What level is the course and do I need any particular skills?

This course is designed for basic to intermediate learners familiar with Python programming and with foundational knowledge of financial markets or machine learning. Prior experience with pandas, NumPy, and scikit-learn is beneficial but not mandatory. Professionals in finance, fintech, or data science aiming to enhance their AI-driven trading, investing, and risk management capabilities will find this course particularly valuable. Structured guidance and regular reviews ensure confident progression for all participants.

How will I be taught, and will there be any work outside the class?

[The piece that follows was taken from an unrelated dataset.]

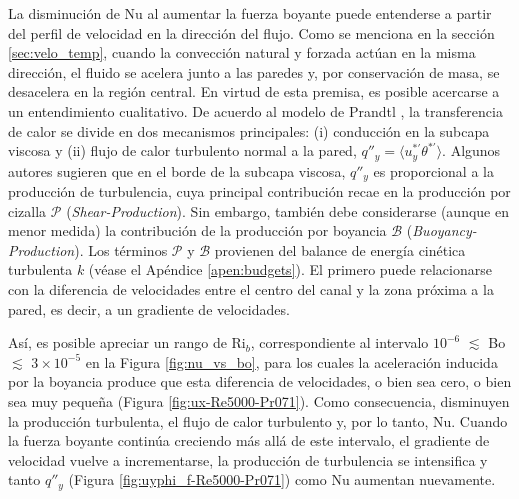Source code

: La disminución de Nu al aumentar la fuerza boyante puede entenderse a partir del perfil de velocidad en la dirección del flujo. Como se menciona en la sección \ref{sec:velo_temp}, cuando la convección natural y forzada actúan en la misma dirección, el fluido se acelera junto a las paredes y, por conservación de masa, se desacelera en la región central. En virtud de esta premisa, es posible acercarse a un entendimiento cualitativo. De acuerdo al modelo de Prandtl \cite{Prandtl1942}, la transferencia de calor se divide en dos mecanismos principales: (i) conducción en la subcapa viscosa y (ii) flujo de calor turbulento normal a la pared, $q''_y = \langle u^{* \prime}_y \theta^{* \prime} \rangle$. Algunos autores \cite{aicher1997, hall1969laminarization} sugieren que en el borde de la subcapa viscosa,  $q''_y$ es proporcional a la producción de turbulencia, cuya principal contribución recae en la producción por cizalla $\mathcal{P}$ (\textit{Shear-Production}). Sin embargo, también debe considerarse (aunque en menor medida) la contribución de la producción por boyancia $\mathcal{B}$ (\textit{Buoyancy-Production}). Los términos $\mathcal{P}$ y $\mathcal{B}$ provienen del balance de energía cinética turbulenta $k$  (véase el Apéndice \ref{apen:budgets}). El primero puede relacionarse con la diferencia de velocidades entre el centro del canal y la zona próxima a la pared, es decir, a un gradiente de velocidades.

Así, es posible apreciar un rango de Ri$_b$, correspondiente al intervalo $10^{-6}$ $\lesssim$ Bo $\lesssim$ $3 \times 10^{-5}$ en la Figura \ref{fig:nu_vs_bo}, para los cuales la aceleración inducida por la boyancia produce que esta diferencia de velocidades, o bien sea cero, o bien sea muy pequeña (Figura \ref{fig:ux-Re5000-Pr071}). Como consecuencia, disminuyen la producción turbulenta, el flujo de calor turbulento y, por lo tanto, Nu. Cuando la fuerza boyante continúa creciendo más allá de este intervalo, el gradiente de velocidad vuelve a incrementarse, la producción de turbulencia se intensifica y tanto $q''_y$ (Figura \ref{fig:uyphi_f-Re5000-Pr071}) como Nu aumentan nuevamente.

The course methodology emphasizes practical, project-based learning, combining concise theoretical sessions, live coding demonstrations, and extensive hands-on exercises using industry-standard datasets and tools. Participants will progressively build comprehensive financial models, tailoring projects to personal interests or professional goals. While core learning occurs during class, short assignments and additional strategy refinement exercises outside class will further reinforce skills and understanding.

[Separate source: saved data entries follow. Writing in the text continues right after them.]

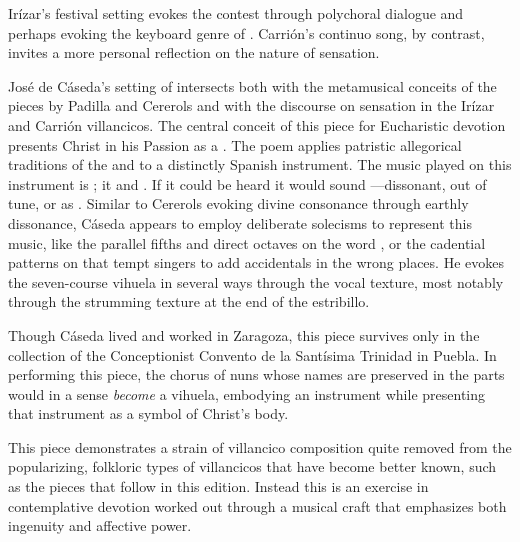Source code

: Irízar's festival setting evokes the contest through polychoral dialogue and 
perhaps evoking the keyboard genre of .%
    \Autocite{Sutton:IberianBatalla}
Carrión's continuo song, by contrast, invites a more personal reflection on the 
nature of sensation.

José de Cáseda's setting of  intersects 
both with the metamusical conceits of the pieces by Padilla and Cererols and 
with the discourse on sensation in the Irízar and Carrión villancicos.
The central conceit of this piece for Eucharistic devotion presents Christ in 
his Passion as a .%
    \Autocite[375--405]{Cashner:PhD}
The poem applies patristic allegorical traditions of the  and 
 to a distinctly Spanish instrument.
The music played on this instrument is ; it 
 and .
If it could be heard it would sound ---dissonant, out of tune, or 
as . 
Similar to Cererols evoking divine consonance through earthly dissonance, 
Cáseda appears to employ deliberate solecisms to represent this 
music, like the parallel fifths and direct octaves on the 
word , or the cadential patterns on 
that tempt singers to add accidentals in the wrong places.
He evokes the seven-course vihuela in several ways through the vocal texture, 
most notably through the strumming texture at the end of the estribillo.

Though Cáseda lived and worked in Zaragoza, this piece survives only in the
collection of the Conceptionist Convento de la Santísima Trinidad in Puebla.%
    \Autocite{Favila:PhD}
In performing this piece, the chorus of nuns whose names are preserved in the 
parts would in a sense \emph{become} a vihuela, embodying an instrument while 
presenting that instrument as a symbol of Christ's body.

This piece demonstrates a strain of villancico composition quite removed from 
the popularizing, folkloric types of villancicos that have become better known,
such as the pieces that follow in this edition.  
Instead this is an exercise in contemplative devotion worked out through a
musical craft that emphasizes both ingenuity and affective power.


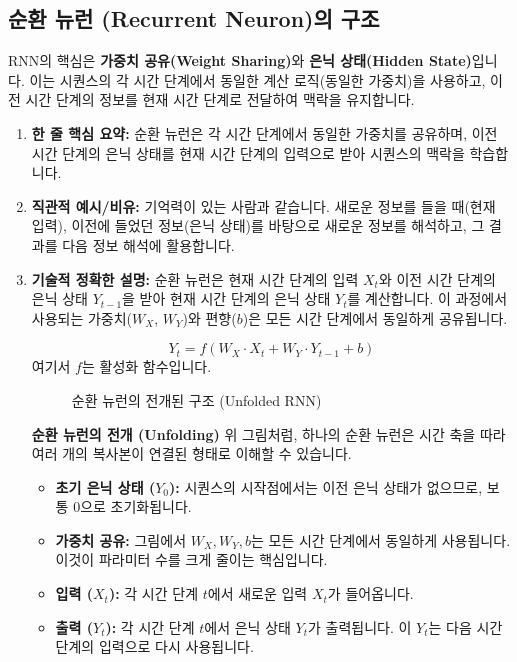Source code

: \documentclass[11pt,a4paper]{article}
\theoremstyle{definition}
\begin{document}
\subsection{순환 뉴런 (Recurrent Neuron)의 구조}
RNN의 핵심은 \textbf{가중치 공유(Weight Sharing)}와 \textbf{은닉 상태(Hidden State)}입니다. 이는 시퀀스의 각 시간 단계에서 동일한 계산 로직(동일한 가중치)을 사용하고, 이전 시간 단계의 정보를 현재 시간 단계로 전달하여 맥락을 유지합니다.

\begin{enumerate}
    \item \textbf{한 줄 핵심 요약:} 순환 뉴런은 각 시간 단계에서 동일한 가중치를 공유하며, 이전 시간 단계의 은닉 상태를 현재 시간 단계의 입력으로 받아 시퀀스의 맥락을 학습합니다.
    \item \textbf{직관적 예시/비유:} 기억력이 있는 사람과 같습니다. 새로운 정보를 들을 때(현재 입력), 이전에 들었던 정보(은닉 상태)를 바탕으로 새로운 정보를 해석하고, 그 결과를 다음 정보 해석에 활용합니다.
    \item \textbf{기술적 정확한 설명:}
    순환 뉴런은 현재 시간 단계의 입력 $X_t$와 이전 시간 단계의 은닉 상태 $Y_{t-1}$을 받아 현재 시간 단계의 은닉 상태 $Y_t$를 계산합니다. 이 과정에서 사용되는 가중치($W_X$, $W_Y$)와 편향($b$)은 모든 시간 단계에서 동일하게 공유됩니다.

    \begin{equation*}
    Y_t = f(W_X \cdot X_t + W_Y \cdot Y_{t-1} + b)
    \end{equation*}
    여기서 $f$는 활성화 함수입니다.

    \begin{figure}[h!]
    \centering
    \caption{순환 뉴런의 전개된 구조 (Unfolded RNN)}
    \label{fig:rnn_unfolded}
    \end{figure}

    \textbf{순환 뉴런의 전개 (Unfolding)}
    위 그림처럼, 하나의 순환 뉴런은 시간 축을 따라 여러 개의 복사본이 연결된 형태로 이해할 수 있습니다.
    \begin{itemize}
        \item \textbf{초기 은닉 상태 ($Y_0$):} 시퀀스의 시작점에서는 이전 은닉 상태가 없으므로, 보통 0으로 초기화됩니다.
        \item \textbf{가중치 공유:} 그림에서 $W_X, W_Y, b$는 모든 시간 단계에서 동일하게 사용됩니다. 이것이 파라미터 수를 크게 줄이는 핵심입니다.
        \item \textbf{입력 ($X_t$):} 각 시간 단계 $t$에서 새로운 입력 $X_t$가 들어옵니다.
        \item \textbf{출력 ($Y_t$):} 각 시간 단계 $t$에서 은닉 상태 $Y_t$가 출력됩니다. 이 $Y_t$는 다음 시간 단계의 입력으로 다시 사용됩니다.
    \end{itemize}


\end{enumerate}
\end{document}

Are there any other costs? Is there anything I need to bring?

No other costs.

When I've finished, what course can I do next?

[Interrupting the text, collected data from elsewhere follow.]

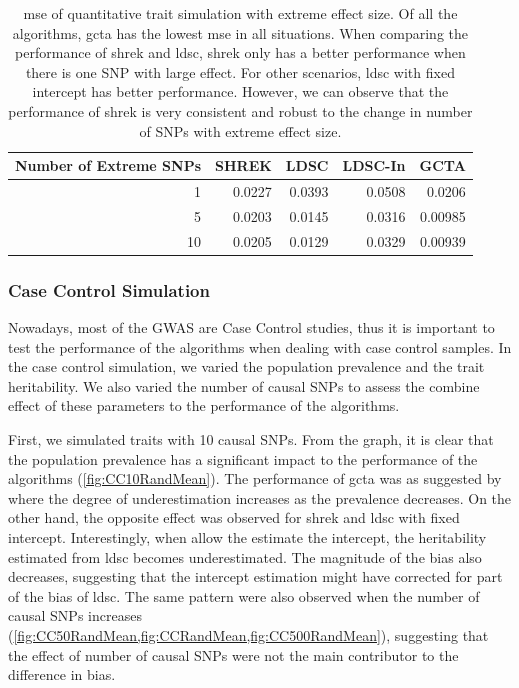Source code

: 		\begin{table}
			\centering
			\begin{tabular}{rrrrr}
				\toprule
				Number of Extreme SNPs&	SHREK&	LDSC&	LDSC-In&	GCTA \\
				\midrule
				1	&	0.0227	&	0.0393	&	0.0508	&	0.0206\\
				5	&	0.0203	&	0.0145	&	0.0316	&	0.00985\\
				10	&	0.0205	&	0.0129	&	0.0329	&	0.00939\\
				\bottomrule
			\end{tabular}
			\caption[MSE of Quantitative Trait Simulation with Extreme Effect Size]{
				\gls{mse} of quantitative trait simulation with extreme effect size.
				Of all the algorithms, \gls{gcta} has the lowest \gls{mse} in all situations.
				When comparing the performance of \gls{shrek} and \gls{ldsc}, \gls{shrek} only has a better performance when there is one \gls{SNP} with large effect. 
				For other scenarios, \gls{ldsc} with fixed intercept has better performance.
				However, we can observe that the performance of \gls{shrek} is very consistent and robust to the change in number of \glspl{SNP} with extreme effect size.
				}
			\label{tab:mseEx100c}
		\end{table}
		
		\subsubsection{Case Control Simulation}
		
		Nowadays, most of the \gls{GWAS} are Case Control studies, thus it is important to test the performance of the algorithms when dealing with case control samples. 
		In the case control simulation, we varied the population prevalence and the trait heritability. 
		We also varied the number of causal \glspl{SNP} to assess the combine effect of these parameters to the performance of the algorithms.
		
		First, we simulated traits with 10 causal \glspl{SNP}.
		From the graph, it is clear that the population prevalence has a significant impact to the performance of the algorithms (\cref{fig:CC10RandMean}). 
		The performance of \gls{gcta} was as suggested by \citet{Golan2014} where the degree of underestimation increases as the prevalence decreases.
		On the other hand, the opposite effect was observed for \gls{shrek} and \gls{ldsc} with fixed intercept.
		Interestingly, when allow the estimate the intercept, the heritability estimated from \gls{ldsc} becomes underestimated. 
		The magnitude of the bias also decreases, suggesting that the intercept estimation might have corrected for part of the bias of \gls{ldsc}.
		The same pattern were also observed when the number of causal \glspl{SNP} increases (\cref{fig:CC50RandMean,fig:CCRandMean,fig:CC500RandMean}), suggesting that the effect of number of causal \glspl{SNP} were not the main contributor to the difference in bias. 
		
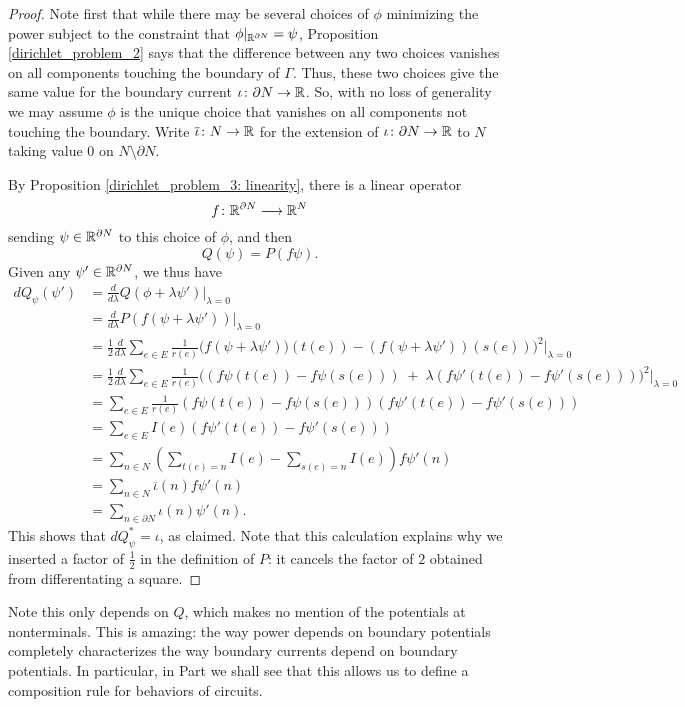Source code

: \begin{proof}
Note first that while there may be several choices of $\phi$ minimizing the power subject to the constraint that $\phi|_{{\mathbb{R}}^{\partial N}} = \psi$, Proposition \ref{dirichlet_problem_2} says that the difference between any two choices vanishes on all components touching the boundary of $\Gamma$.  Thus, these two choices give the same value for the boundary current $\iota{\colon} \partial N \to {\mathbb{R}}$. So, with no loss of generality we may assume $\phi$ is the unique choice that vanishes on all components not touching the boundary. Write $\overline\iota{\colon} N \to {\mathbb{R}}$ for the extension of $\iota{\colon} \partial N \to {\mathbb{R}}$ to $N$ taking value $0$ on $N \setminus \partial N$. 

By Proposition \ref{dirichlet_problem_3: linearity}, there is a linear operator
\[
f{\colon} {\mathbb{R}}^{\partial N} \longrightarrow {\mathbb{R}}^N
\]
sending $\psi \in {\mathbb{R}}^{\partial N}$ to this choice of $\phi$, and then
\[
Q(\psi) = P(f\psi).
\]
Given any $\psi' \in {\mathbb{R}}^{\partial N}$, we thus have
\begin{align*}
dQ_\psi(\psi') &= \frac{d}{d\lambda}Q(\phi +\lambda\psi') \bigg|_{\lambda=0} \\
&= \frac{d}{d\lambda}P(f(\psi+\lambda\psi'))\bigg|_{\lambda=0} \\
&= \frac{1}{2} \frac{d}{d\lambda}\sum_{e \in E} \frac1{r(e)}\bigg(f(\psi+\lambda\psi'))(t(e))-(f(\psi+\lambda\psi'))(s(e))\bigg)^2 \bigg|_{\lambda=0} \\
&= \frac{1}{2} \frac{d}{d\lambda}\sum_{e \in E} \frac1{r(e)}\bigg((f\psi(t(e))-f\psi(s(e))) \;+\;\lambda (f\psi'(t(e))- f\psi'(s(e)))\bigg)^2 \bigg|_{\lambda=0} \\
&= \sum_{e \in E} \frac1{r(e)}(f\psi(t(e))-f\psi(s(e)))(f\psi'(t(e))- f\psi'(s(e))) \\
&= \sum_{e \in E} I(e)(f\psi'(t(e))- f\psi'(s(e))) \\
&= \sum_{n \in N}\left(\sum_{t(e) = n} I(e) - \sum_{s(e) = n} I(e)\right)f\psi'(n) \\
&= \sum_{n \in N}\overline \iota(n) f\psi'(n) \\
&= \sum_{n \in \partial N}\iota(n) \psi'(n).
\end{align*}
This shows that $dQ_\psi^\ast = \iota$, as claimed.  Note that this calculation explains why we inserted a factor of $\frac{1}{2}$ in the definition of $P$: it cancels the factor of $2$ obtained from differentating a square.
 \end{proof}

Note this only depends on $Q$, which makes no mention of the potentials at
nonterminals. This is amazing: the way power depends on boundary potentials
completely characterizes the way boundary currents depend on boundary
potentials. In particular, in Part  we shall see that this
allows us to define a composition rule for behaviors of circuits.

City Lit offers a variety of progression courses in this subject area. Please click here to view our Programming and Maths courses

Disclaimer: Use of Third-Party Software
This course might require you to either use your own personal account or create an account for the purposes of this course. City Lit cannot accept any responsibility for any failings of the third party or provide technical support. Whilst using the software you will be responsible for abiding by the providers terms and conditions and maintaining your own work.
 

Thepan Ravindran

Thepan Ravindran is a Senior Generative AI engineer at KPMG UK. He holds an MSc in Big Data Science from Queen Mary University of London and completed the Applied Data Science Programme at the Massachusetts Institute of Technology (MIT). During his Master's, he served as a teaching demonstrator for Principles of Machine Learning. Originally from Malaysia and the first in his family to study abroad, he earned a full scholarship for his undergraduate degree before moving to London to further his academic and professional journey. At KPMG UK, Thepan designs and implements AI systems for global clients and trains non-technical professionals to confidently adopt AI. He has also contributed to data-driven projects with the World Health Organisation, Ministry of Health Malaysia and United Nations University. Thepan enjoys the creative problem-solving that programming offers and the impact it can create in society. He is passionate about teaching Python, machine learning, data science, financial modelling, and AI, and is known for helping learners who believe “coding isn’t for people like me” realise that they can do it too.

Please note: We reserve the right to change our tutors from those advertised. This happens rarely, but if it does, we are unable to refund fees due to this. Our tutors may have different teaching styles; however we guarantee a consistent quality of teaching in all our courses.